I would like to talk about Albumentations, an open-source library for image Augmentations. An explanation of how it was born and evolved over time. The text’s primary purpose is to depict its creation, as I would like to have a story to enjoy in 20 years.
I will mainly talk about the library’s origins and cover the process of iterative improvements in fewer details. The text could be more concise, but I prefer to keep unnecessary information for historical purposes.
Albumentations is another python library for image augmentations. It is widely used in Deep Learning tasks, especially with PyTorch.
- Q: What are image augmentations?
- A: Image augmentation is a way to generate a new image from the one you already have. Typically, it is something simple as rotations or reflections but could be more involved, like adding rain or applying style transfer.
- Q: Why do we need this?
- A: Neural networks trained on larger datasets generalize better.
One way to increase the size of the dataset is to collect and label more relevant data. It works well but is expensive and could take some time.
Another way is to apply augmentations. They are not as valuable as adding new data, but you get them for free.
Two methods are not mutually exclusive, and in practice, you combine them.
With augmentations, you extend the pipeline of:
Read image from the disk => feed to the neural network.
with an extra step:
read image from disk => randomly augment it => feed to the neural network
In most computer vision pipelines, the first two steps happen on CPU and the last on GPU.
June 2017 Kaggle organized the machine learning competition Planet: Understanding The Amazon from Space. Participants needed to create a model that assigns tags to images: forest, river, road, etc.
The task was rather dull, very similar to the MNIST classification. Discussing it at ODS.AI, a few experienced Kaggle competitors and I decided to join the challenge.
The problem was not exciting but did not require much work. End2end pipeline could be implemented in one evening. After that, you needed to experiment with hyperparameters and augmentations, which could be done passively.
Augmentation is an excellent regularization. The more augmentations I added - the better my networks behave.
We finished 7th out of 936 teams. We did not get any money, but titles of Kaggle Grandmasters became closer :)
Regarding image augmentations, three things were important:
- The mainstream opinion was that the bottleneck in training was GPU. The more powerful GPUs you have - the faster is network training.
- In the DSTL Satellite Imagery Feature Detection challenge at Kaggle, my team finished 2nd, and I bought a home computer with four powerful GPUs (for 2017).
- For augmentations, we used the open-source library ImgAug.
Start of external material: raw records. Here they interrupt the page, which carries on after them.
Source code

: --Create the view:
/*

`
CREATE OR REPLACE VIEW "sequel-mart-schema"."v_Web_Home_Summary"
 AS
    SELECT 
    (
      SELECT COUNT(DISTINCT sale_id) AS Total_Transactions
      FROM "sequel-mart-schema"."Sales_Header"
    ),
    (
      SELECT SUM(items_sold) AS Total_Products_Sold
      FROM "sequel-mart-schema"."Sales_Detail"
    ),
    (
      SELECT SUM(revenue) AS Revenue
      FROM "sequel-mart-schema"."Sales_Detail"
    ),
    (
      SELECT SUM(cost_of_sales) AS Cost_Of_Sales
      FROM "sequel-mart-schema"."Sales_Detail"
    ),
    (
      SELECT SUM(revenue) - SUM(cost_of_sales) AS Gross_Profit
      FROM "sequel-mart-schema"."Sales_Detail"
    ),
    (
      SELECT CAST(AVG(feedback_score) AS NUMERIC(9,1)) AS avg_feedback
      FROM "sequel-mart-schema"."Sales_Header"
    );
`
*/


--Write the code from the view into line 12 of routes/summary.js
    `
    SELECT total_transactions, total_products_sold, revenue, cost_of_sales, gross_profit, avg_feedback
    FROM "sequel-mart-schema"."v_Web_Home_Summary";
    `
It has a lot of powerful transforms, but it is not optimized for fast execution.
The bottleneck in the Amazon Challenge was the CPU, while GPU utilization was far from 100%.
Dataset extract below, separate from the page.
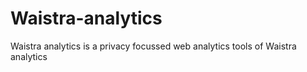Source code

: # Waistra-analytics
Waistra analytics is a privacy focussed web analytics tools of Waistra analytics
All team members, including Alexander Buslaev, started building custom augmentation pipelines, trying to make them flexible but fast.
Four months later, in fall 2017, I left a job at TrueAccord, accepted an offer from Lyft (blog post on how I was searching for the job), and took a break.
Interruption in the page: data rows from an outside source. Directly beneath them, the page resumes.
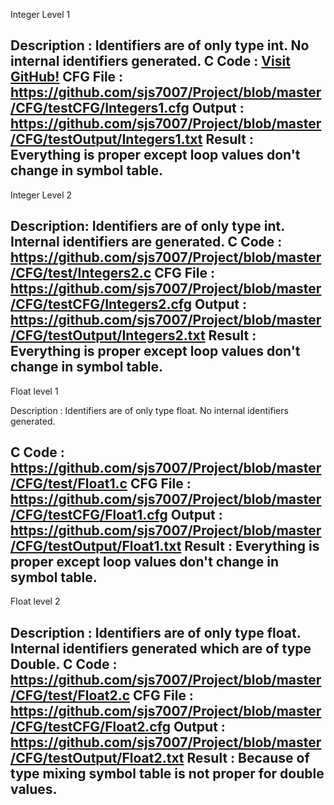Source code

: Integer Level 1 

Description : Identifiers are of only type int. No internal identifiers generated.
C Code : [Visit GitHub!](www.github.com)
CFG File : https://github.com/sjs7007/Project/blob/master/CFG/testCFG/Integers1.cfg
Output :  https://github.com/sjs7007/Project/blob/master/CFG/testOutput/Integers1.txt
Result : Everything is proper except loop values don't change in symbol table.
------------------------------
Integer Level 2

Description: Identifiers are of only type int. Internal identifiers are generated.
C Code : https://github.com/sjs7007/Project/blob/master/CFG/test/Integers2.c
CFG File : https://github.com/sjs7007/Project/blob/master/CFG/testCFG/Integers2.cfg
Output :  https://github.com/sjs7007/Project/blob/master/CFG/testOutput/Integers2.txt
Result : Everything is proper except loop values don't change in symbol table.
------------------------------
Float level 1 

Description : Identifiers are of only type float. No internal identifiers generated.

C Code : https://github.com/sjs7007/Project/blob/master/CFG/test/Float1.c
CFG File : https://github.com/sjs7007/Project/blob/master/CFG/testCFG/Float1.cfg
Output :  https://github.com/sjs7007/Project/blob/master/CFG/testOutput/Float1.txt
Result : Everything is proper except loop values don't change in symbol table.
-------------------------------
Float level 2

Description : Identifiers are of only type float. Internal identifiers generated which are of type Double.
C Code : https://github.com/sjs7007/Project/blob/master/CFG/test/Float2.c
CFG File : https://github.com/sjs7007/Project/blob/master/CFG/testCFG/Float2.cfg
Output :  https://github.com/sjs7007/Project/blob/master/CFG/testOutput/Float2.txt
Result : Because of type mixing symbol table is not proper for double values. 
--------------------------------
At the same time, Kaggle hosted Carvana Image Masking Challenge. The task was binary segmentation. I used the pipeline from a previous competition and got to the top 10 on the public leaderboard. Another team from the top 10: Alexander Buslaev and Artem Sanakoyeu, proposed to join the efforts. We merged and finished first, by luck beating the legendary anonymous Bestfitting by 0.000001. (blog post with the solution).
During the challenge, we shared code. I checked out Alexander’s augmentation pipeline. It was elegant and fast, and I liked it.
I had my own and used it to win a few ML challenges, but I was tired of extending and debugging it.
I copy-pasted his augmentations, and for the next six months, we improved them independently. In winter 2018, I won another challenge and achieved the title of Kaggle Grandmaster, while Alexander won SpaceNet and Urban 3d at Topcoder. He used the prize money to buy an apartment :)
After getting the Kaggle Grandmaster title, I stopped caring about machine learning competitions.
But there was an issue that I wanted to address. I did not have papers about Deep Learning during the job search, which made my life harder.
I wanted to fill my Google Scholar with many deep learning publications and no longer worry about that issue.
I found that CVPR 2018 had a Deepglobe workshop, which had a competition track with three challenges. For every challenge, participants needed to submit a prediction on the test set and a short paper describing the solution for every challenge for all three.
And I found it ten days before the deadline. Ten days for ML competition is too few, and we had not one but three. It did not scare us. Academic ML competitions rarely attract strong competitors, as academia focuses on novelty, not accuracy. Nearly every winning solution in ML competitions is a combination of good existing ideas. Publishing papers and winning competitions are two different sports.
I convinced Alexander Buslaev, Selim Sefebekov and Alexey Shvets to give it a try. In ten days, we trained three models, prepared three submissions, and wrote three papers. Our standing: (2nd, 2nd, 3rd (Paper 1, paper 2, paper 3)
In graduate school, I was frustrated that the Quantum Monte Carlo code that our and other research groups used was floating between scientists in tarballs via emails. Every scientist independently made improvements and fixed bugs, and all 100500 versions lived their own life.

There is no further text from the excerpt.